12 祝祭の開扉
いよいよ晩餐会の当日となった。
セレノア宮から王宮までは、エリオット専用の馬車で向かう。
向かい合わせに座ったエリオットは、窓から差し込む夕陽の中で、ファナの仕上がりを満足げに眺めていた。
ファナが身に着けているのは、この日のために彼があつらえた、特別製の聖女の法衣。
手触りの良い純白のシルクで仕立てられ、袖口と裾には、漆黒の糸で精緻な刺繍が施されている。
その縫い目に沿って黒曜のビーズが編み込まれており、彼女がわずかに身じろぐたび、光を弾いて微かに煌めいた。
胸元から首にかけては総レースの詰襟で、透けるような生地越しに、肌に刻まれた刺青の一部がうっすらと覗く。
模様とも紋様ともつかぬその線は、レースの繊細な柄と溶け合い、神の加護にも、呪いにも見える神秘を漂わせていた。
髪は、本人の強い希望で高く結い上げられている。
それでも、化粧にはさほどの抵抗を見せなかった。
侍女は、顔に刻まれた刺青がやわらぐよう、白粉をはたき、目尻と唇に薄く紅を差した。
――聖女様の黒い御髪には、紅の目元が合うと思っていたので……思った通りでした。
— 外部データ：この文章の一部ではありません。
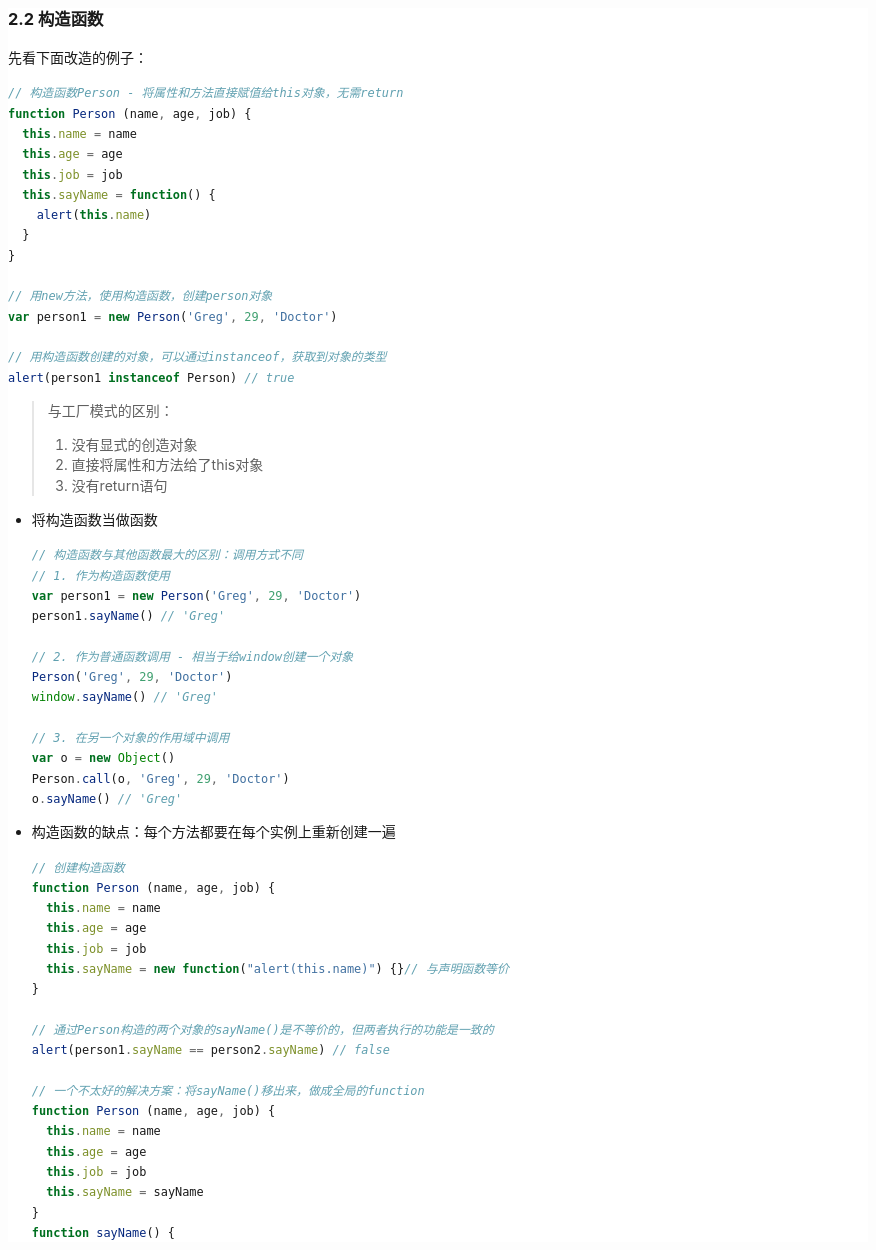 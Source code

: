 ### 2.2 构造函数

先看下面改造的例子：

```javascript
// 构造函数Person - 将属性和方法直接赋值给this对象，无需return
function Person (name, age, job) {
  this.name = name
  this.age = age
  this.job = job
  this.sayName = function() {
    alert(this.name)
  }
}

// 用new方法，使用构造函数，创建person对象
var person1 = new Person('Greg', 29, 'Doctor')

// 用构造函数创建的对象，可以通过instanceof，获取到对象的类型
alert(person1 instanceof Person) // true
```

> 与工厂模式的区别：
> 1. 没有显式的创造对象
> 2. 直接将属性和方法给了this对象
> 3. 没有return语句

- 将构造函数当做函数

  ```javascript
  // 构造函数与其他函数最大的区别：调用方式不同
  // 1. 作为构造函数使用
  var person1 = new Person('Greg', 29, 'Doctor')
  person1.sayName() // 'Greg'
  
  // 2. 作为普通函数调用 - 相当于给window创建一个对象
  Person('Greg', 29, 'Doctor')
  window.sayName() // 'Greg'
  
  // 3. 在另一个对象的作用域中调用
  var o = new Object()
  Person.call(o, 'Greg', 29, 'Doctor')
  o.sayName() // 'Greg'
  ```

- 构造函数的缺点：每个方法都要在每个实例上重新创建一遍

  ```javascript
  // 创建构造函数
  function Person (name, age, job) {
    this.name = name
    this.age = age
    this.job = job
    this.sayName = new function("alert(this.name)") {}// 与声明函数等价
  }
  
  // 通过Person构造的两个对象的sayName()是不等价的，但两者执行的功能是一致的
  alert(person1.sayName == person2.sayName) // false
    
  // 一个不太好的解决方案：将sayName()移出来，做成全局的function
  function Person (name, age, job) {
    this.name = name
    this.age = age
    this.job = job
    this.sayName = sayName
  }
  function sayName() {
  ``` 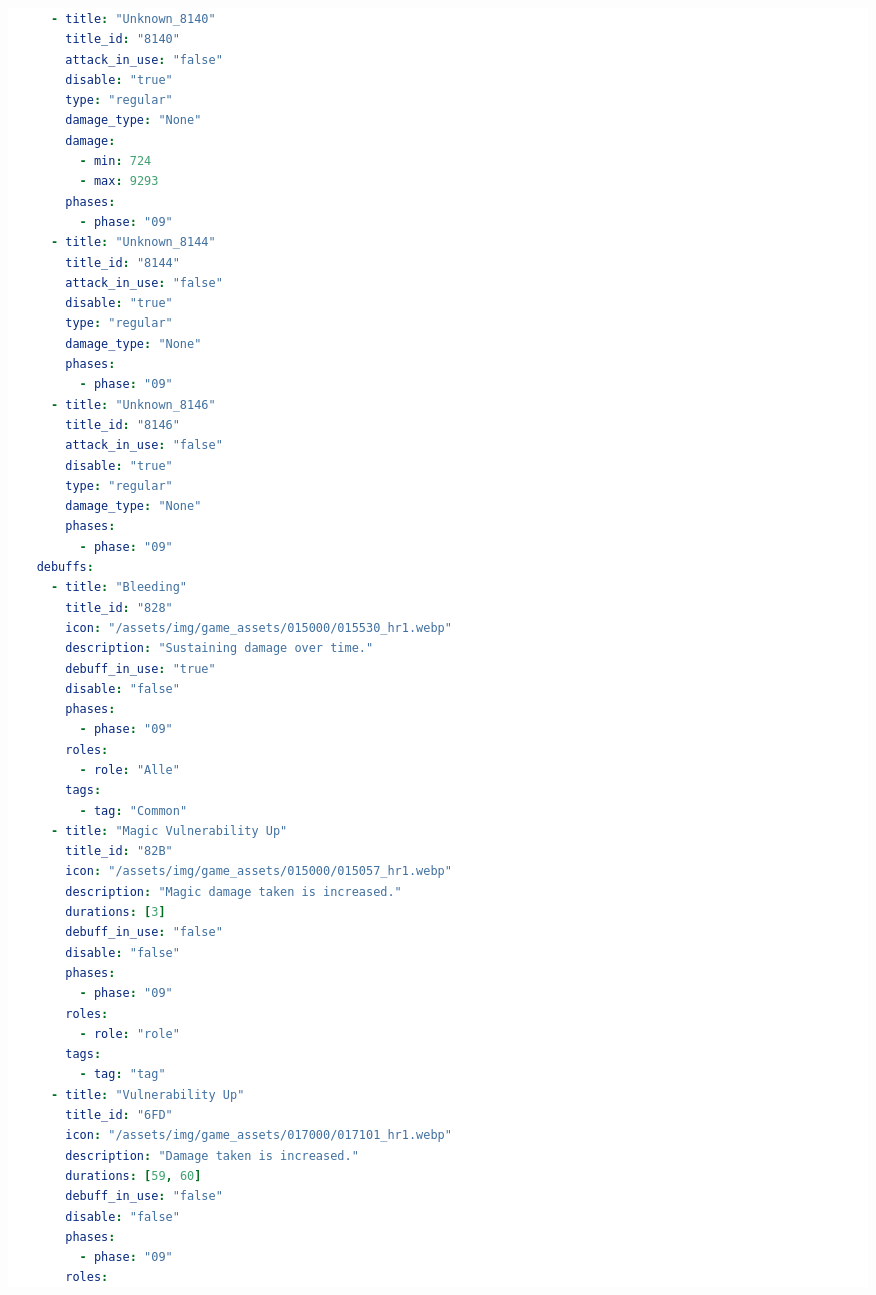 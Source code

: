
 ```yaml
      - title: "Unknown_8140"
        title_id: "8140"
        attack_in_use: "false"
        disable: "true"
        type: "regular"
        damage_type: "None"
        damage:
          - min: 724
          - max: 9293
        phases:
          - phase: "09"
      - title: "Unknown_8144"
        title_id: "8144"
        attack_in_use: "false"
        disable: "true"
        type: "regular"
        damage_type: "None"
        phases:
          - phase: "09"
      - title: "Unknown_8146"
        title_id: "8146"
        attack_in_use: "false"
        disable: "true"
        type: "regular"
        damage_type: "None"
        phases:
          - phase: "09"
    debuffs:
      - title: "Bleeding"
        title_id: "828"
        icon: "/assets/img/game_assets/015000/015530_hr1.webp"
        description: "Sustaining damage over time."
        debuff_in_use: "true"
        disable: "false"
        phases:
          - phase: "09"
        roles:
          - role: "Alle"
        tags:
          - tag: "Common"
      - title: "Magic Vulnerability Up"
        title_id: "82B"
        icon: "/assets/img/game_assets/015000/015057_hr1.webp"
        description: "Magic damage taken is increased."
        durations: [3]
        debuff_in_use: "false"
        disable: "false"
        phases:
          - phase: "09"
        roles:
          - role: "role"
        tags:
          - tag: "tag"
      - title: "Vulnerability Up"
        title_id: "6FD"
        icon: "/assets/img/game_assets/017000/017101_hr1.webp"
        description: "Damage taken is increased."
        durations: [59, 60]
        debuff_in_use: "false"
        disable: "false"
        phases:
          - phase: "09"
        roles:
```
すごくミステリアスで、エキゾチックです!
それは、身支度が整った瞬間、侍女が感嘆混じりに漏らした言葉。
そして――
「良いんじゃない? 刺青が薄いと、余計にファナの顔の造形の美しさが際立つね。……あー、もう、誰にも見せたくない。晩餐会なんか、欠席しちゃいたい」
そう言ったのは、何度侍女長に「乙女の身支度に立ち会う男があるか」とつまみ出されそうになっても、耳飾り一つでさえ、侍女に着けさせることを拒んだ王子だった。
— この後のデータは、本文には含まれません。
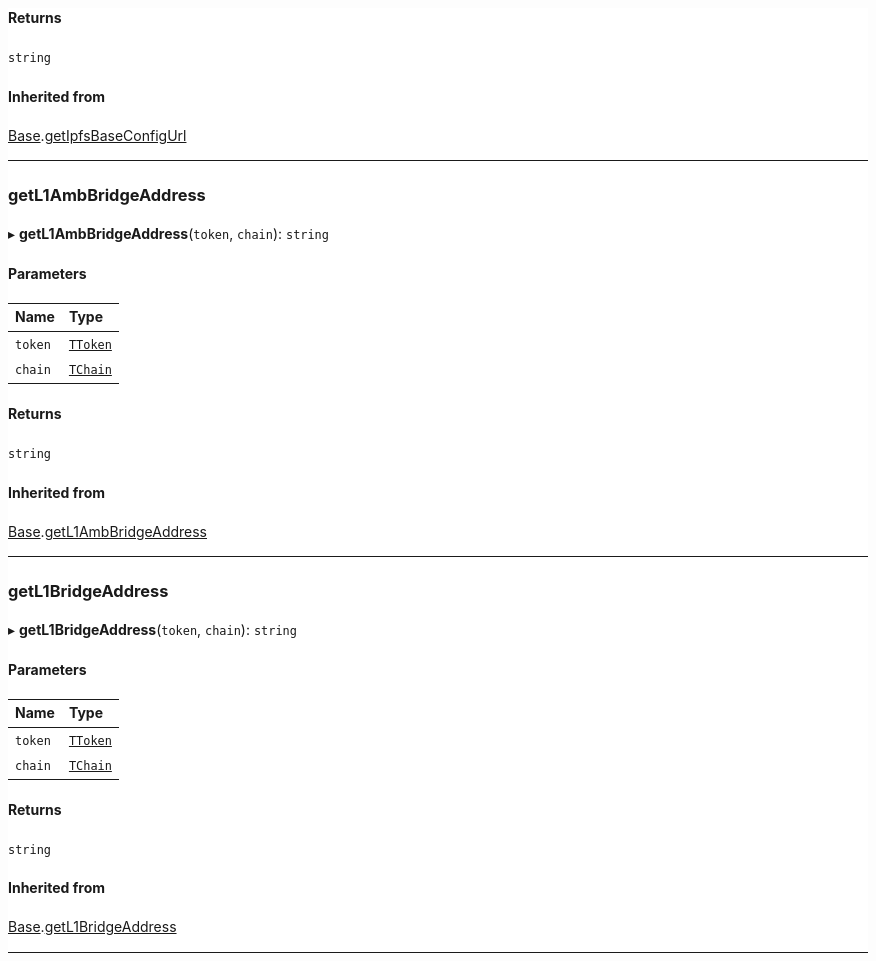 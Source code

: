 #### Returns

`string`

#### Inherited from

[Base](Base.md).[getIpfsBaseConfigUrl](Base.md#getipfsbaseconfigurl)

___

### <a id="getl1ambbridgeaddress" name="getl1ambbridgeaddress"></a> getL1AmbBridgeAddress

▸ **getL1AmbBridgeAddress**(`token`, `chain`): `string`

#### Parameters

| Name | Type |
| :------ | :------ |
| `token` | [`TToken`](../modules.md#ttoken) |
| `chain` | [`TChain`](../modules.md#tchain) |

#### Returns

`string`

#### Inherited from

[Base](Base.md).[getL1AmbBridgeAddress](Base.md#getl1ambbridgeaddress)

___

### <a id="getl1bridgeaddress" name="getl1bridgeaddress"></a> getL1BridgeAddress

▸ **getL1BridgeAddress**(`token`, `chain`): `string`

#### Parameters

| Name | Type |
| :------ | :------ |
| `token` | [`TToken`](../modules.md#ttoken) |
| `chain` | [`TChain`](../modules.md#tchain) |

#### Returns

`string`

#### Inherited from

[Base](Base.md).[getL1BridgeAddress](Base.md#getl1bridgeaddress)

___
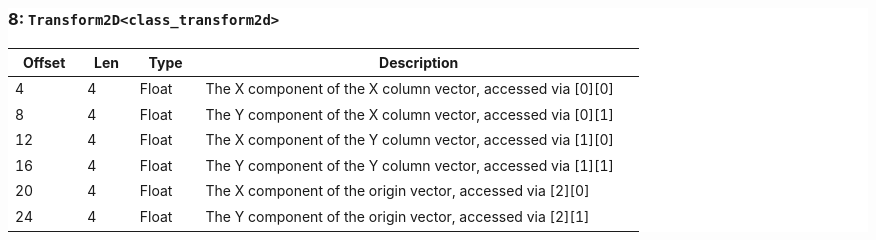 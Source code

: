 ### 8: `Transform2D<class_transform2d>`

<table style="width:98%;">
<colgroup>
<col style="width: 11%" />
<col style="width: 8%" />
<col style="width: 10%" />
<col style="width: 67%" />
</colgroup>
<thead>
<tr>
<th>Offset</th>
<th>Len</th>
<th>Type</th>
<th>Description</th>
</tr>
</thead>
<tbody>
<tr>
<td>4</td>
<td>4</td>
<td>Float</td>
<td>The X component of the X column vector, accessed via [0][0]</td>
</tr>
<tr>
<td>8</td>
<td>4</td>
<td>Float</td>
<td>The Y component of the X column vector, accessed via [0][1]</td>
</tr>
<tr>
<td>12</td>
<td>4</td>
<td>Float</td>
<td>The X component of the Y column vector, accessed via [1][0]</td>
</tr>
<tr>
<td>16</td>
<td>4</td>
<td>Float</td>
<td>The Y component of the Y column vector, accessed via [1][1]</td>
</tr>
<tr>
<td>20</td>
<td>4</td>
<td>Float</td>
<td>The X component of the origin vector, accessed via [2][0]</td>
</tr>
<tr>
<td>24</td>
<td>4</td>
<td>Float</td>
<td>The Y component of the origin vector, accessed via [2][1]</td>
</tr>
</tbody>
</table>

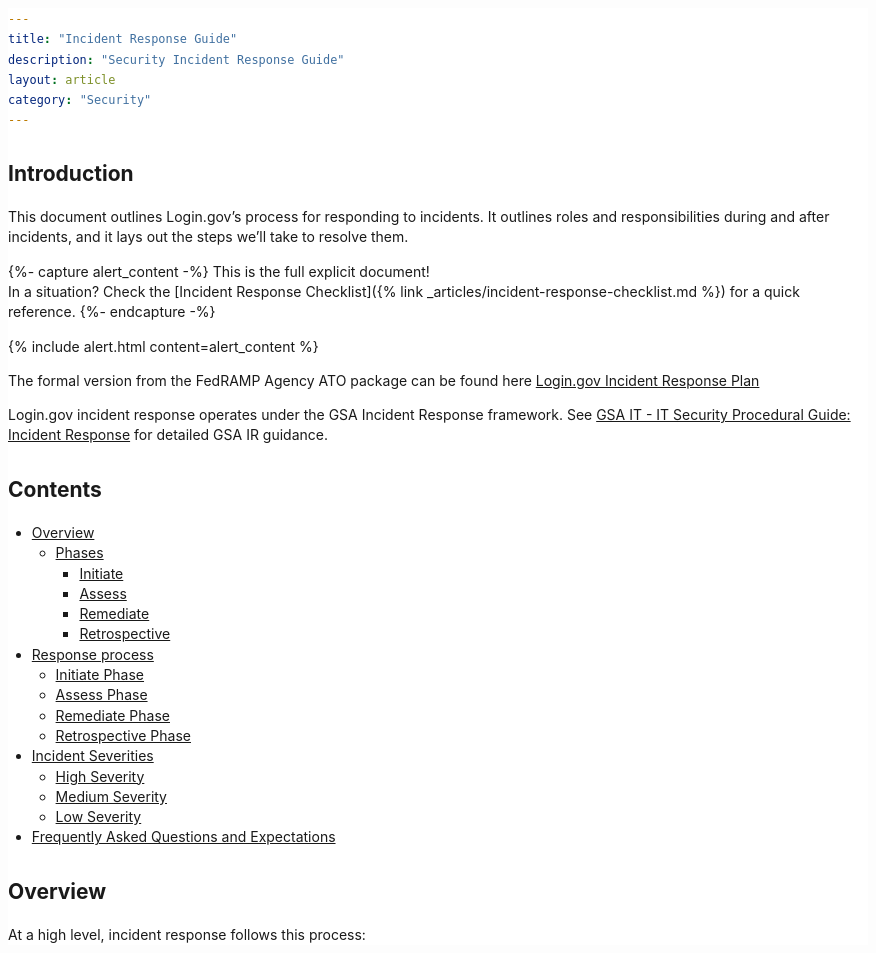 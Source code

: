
 ```yaml
---
title: "Incident Response Guide"
description: "Security Incident Response Guide"
layout: article
category: "Security"
---
```


## Introduction

This document outlines Login.gov’s process for responding to incidents. It outlines roles and responsibilities during and after incidents, and it lays out the steps we’ll take to resolve them.

{%- capture alert_content -%}
This is the full explicit document!
<br />
In a situation? Check the [Incident Response Checklist]({% link _articles/incident-response-checklist.md %}) for a quick reference.
{%- endcapture -%}

{% include alert.html content=alert_content %}

The formal version from the FedRAMP Agency ATO package can be found here [Login.gov Incident Response Plan](https://drive.google.com/open?id=1Em3F3oZF_SRuuRLqwr6-pwlE4iNmT2ix)

Login.gov incident response operates under the GSA Incident Response framework.  See [GSA IT - IT Security Procedural Guide: Incident Response](https://www.gsa.gov/cdnstatic/Incident_Response_%5BCIO_IT_Security_01-02_Rev_18%5D_03-26-2021docx.pdf) for detailed GSA IR guidance.

## Contents

* [Overview](#overview)
  * [Phases](#phases)
    * [Initiate](#initiate)
    * [Assess](#assess)
    * [Remediate](#remediate)
    * [Retrospective](#retrospective)
* [Response process](#response-process)
  * [Initiate Phase](#initiate-phase)
  * [Assess Phase](#assess-phase)
  * [Remediate Phase](#remediate-phase)
  * [Retrospective Phase](#retrospective-phase)
* [Incident Severities](#incident-severities)
  * [High Severity](#high-severity)
  * [Medium Severity](#medium-severity)
  * [Low Severity](#low-severity)
* [Frequently Asked Questions and Expectations](#frequently-asked-questions-and-expectations)

## Overview

At a high level, incident response follows this process:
馬車に乗っていた時間はほんの少し。すぐに止まってドアが開けられる。
エリオットのエスコートで降り立った眼前には、王城が祝賀の華やかな雰囲気を纏って夕闇の中にそびえたっていた。
「僕から離れないで……絶対に」
エリオットはファナの耳元でささやいたが、その声色にいつもの甘さはない。
ファナも緊張した面持ちで、ゆっくりとうなづいた。
王宮儀礼室の高位女官に先導されて、控えの間に通される。
そこでは神官たちが待ち構えており、ファナの装飾品をチェックしたり、施されている術式の安全性を確認したりした。すべてが終わると、今日の日のためにあつらえられた聖杖を持たされる。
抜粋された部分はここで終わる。